The Victoria Memorial Hall is situated in Karnal city of Haryana, India. It stands near the city's Committee Chowk, Karnal, OLD National Highway 1 of India. The monument is located in the main market of Karnal City. This monument is listed as "State Protected Monuments" by the Department of Archaeology and Museums, Haryana..

==History==

It is a historical colonial building was built in 19th century AD (1906) on the occasion of Queen Victoria's visit to Karnal. The name of Victoria Memorial Hall was changed to Gandhi Memorial  Hall  as the first condolence meeting was held there after Gandhiji's assassination in 1948.

==Architecture==
Victoria Memorial Hall is a fine example of Indo-British Architecture. This Hall is a unique monument that features a fine combination of three architectural styles -  Indian,  Islamic and European. This monument is surrounded by a pillared Verandah. Verandah's arches are good example of Islamic architecture. There are four porticos on all the sides of building and outside of the pillared verandah.
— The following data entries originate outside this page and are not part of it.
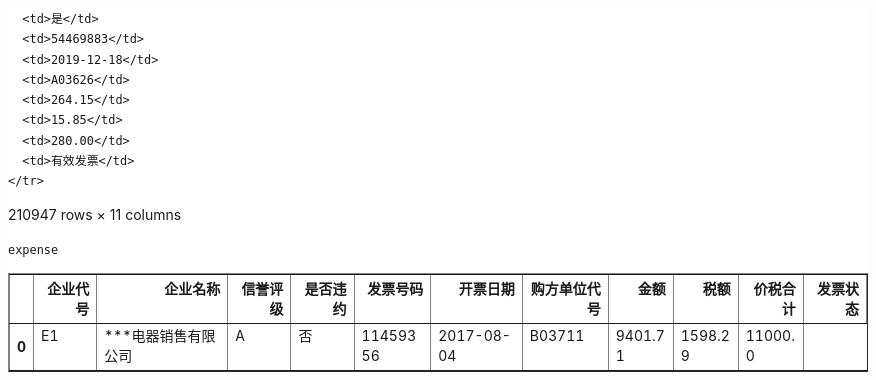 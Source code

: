       <td>是</td>
      <td>54469883</td>
      <td>2019-12-18</td>
      <td>A03626</td>
      <td>264.15</td>
      <td>15.85</td>
      <td>280.00</td>
      <td>有效发票</td>
    </tr>
  </tbody>
</table>
<p>210947 rows × 11 columns</p>
</div>




```python
expense
```




<div>
<style scoped>
    .dataframe tbody tr th:only-of-type {
        vertical-align: middle;
    }

    .dataframe tbody tr th {
        vertical-align: top;
    }
    
    .dataframe thead th {
        text-align: right;
    }
</style>
<table border="1" class="dataframe">
  <thead>
    <tr style="text-align: right;">
      <th></th>
      <th>企业代号</th>
      <th>企业名称</th>
      <th>信誉评级</th>
      <th>是否违约</th>
      <th>发票号码</th>
      <th>开票日期</th>
      <th>购方单位代号</th>
      <th>金额</th>
      <th>税额</th>
      <th>价税合计</th>
      <th>发票状态</th>
    </tr>
  </thead>
  <tbody>
    <tr>
      <th>0</th>
      <td>E1</td>
      <td>***电器销售有限公司</td>
      <td>A</td>
      <td>否</td>
      <td>11459356</td>
      <td>2017-08-04</td>
      <td>B03711</td>
      <td>9401.71</td>
      <td>1598.29</td>
      <td>11000.0</td>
Though, it is a single story building but gives look of a double storeyed structure from the outside.

==Administration==
As the up-keep was not good, the Punjab and Haryana High Court, in 2013, asked the state government to take up the restoration work of the building under the ASI as the building was slowly crumbling due to neglect. The Archaeological Survey of India built a compound wall and a gate for entry. The important artefacts in the old building were removed and sent to the museums.

Victoria Memorial Hall is to be a part of a Heritage corridor to be developed in Karnal Proposal are being made for the renovation of the heritage value of this structure.